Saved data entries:

☆ ☆ ☆ ☆

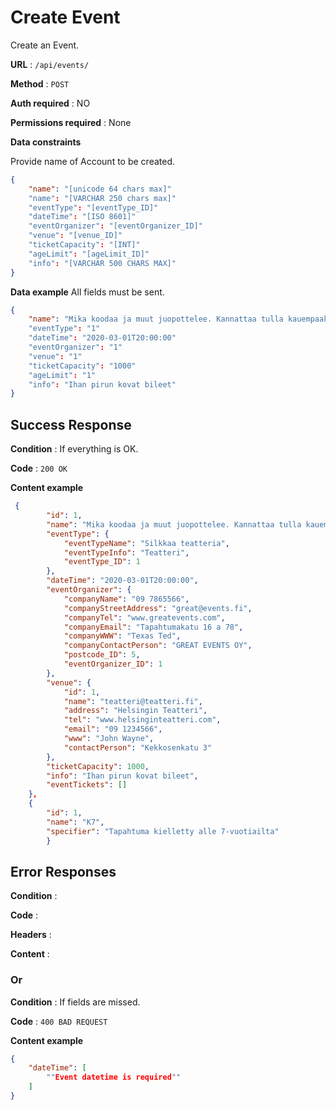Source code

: # Create Event

Create an Event.

**URL** : `/api/events/`

**Method** : `POST`

**Auth required** : NO

**Permissions required** : None

**Data constraints**

Provide name of Account to be created.

```json
{
    "name": "[unicode 64 chars max]"
    "name": "[VARCHAR 250 chars max]"
    "eventType": "[eventType_ID]"
    "dateTime": "[ISO 8601]"
    "eventOrganizer": "[eventOrganizer_ID]"
    "venue": "[venue_ID]"
    "ticketCapacity": "[INT]"
    "ageLimit": "[ageLimit_ID]"
    "info": "[VARCHAR 500 CHARS MAX]"
}
```

**Data example** All fields must be sent.

```json
{
    "name": "Mika koodaa ja muut juopottelee. Kannattaa tulla kauempaakin"
    "eventType": "1"
    "dateTime": "2020-03-01T20:00:00"
    "eventOrganizer": "1"
    "venue": "1"
    "ticketCapacity": "1000"
    "ageLimit": "1"
    "info": "Ihan pirun kovat bileet"
}
```

## Success Response

**Condition** : If everything is OK.

**Code** : `200 OK`

**Content example**

```json
 {
        "id": 1,
        "name": "Mika koodaa ja muut juopottelee. Kannattaa tulla kauempaakin",
        "eventType": {
            "eventTypeName": "Silkkaa teatteria",
            "eventTypeInfo": "Teatteri",
            "eventType_ID": 1
        },
        "dateTime": "2020-03-01T20:00:00",
        "eventOrganizer": {
            "companyName": "09 7865566",
            "companyStreetAddress": "great@events.fi",
            "companyTel": "www.greatevents.com",
            "companyEmail": "Tapahtumakatu 16 a 78",
            "companyWWW": "Texas Ted",
            "companyContactPerson": "GREAT EVENTS OY",
            "postcode_ID": 5,
            "eventOrganizer_ID": 1
        },
        "venue": {
            "id": 1,
            "name": "teatteri@teatteri.fi",
            "address": "Helsingin Teatteri",
            "tel": "www.helsinginteatteri.com",
            "email": "09 1234566",
            "www": "John Wayne",
            "contactPerson": "Kekkosenkatu 3"
        },
        "ticketCapacity": 1000,
        "info": "Ihan pirun kovat bileet",
        "eventTickets": []
    },
    {
        "id": 1,
        "name": "K7",
        "specifier": "Tapahtuma kielletty alle 7-vuotiailta"
        }
```

## Error Responses

**Condition** : 

**Code** : 

**Headers** : 

**Content** : 

### Or

**Condition** : If fields are missed.

**Code** : `400 BAD REQUEST`

**Content example**

```json
{
    "dateTime": [
        ""Event datetime is required""
    ]
}
```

☆ ☆ ☆ ☆

When a line in the data above contains the string "VARCHAR", copy that line.

RESULT OF THIS EXERCISE:
    "name": "[VARCHAR 250 chars max]"
    "info": "[VARCHAR 500 CHARS MAX]"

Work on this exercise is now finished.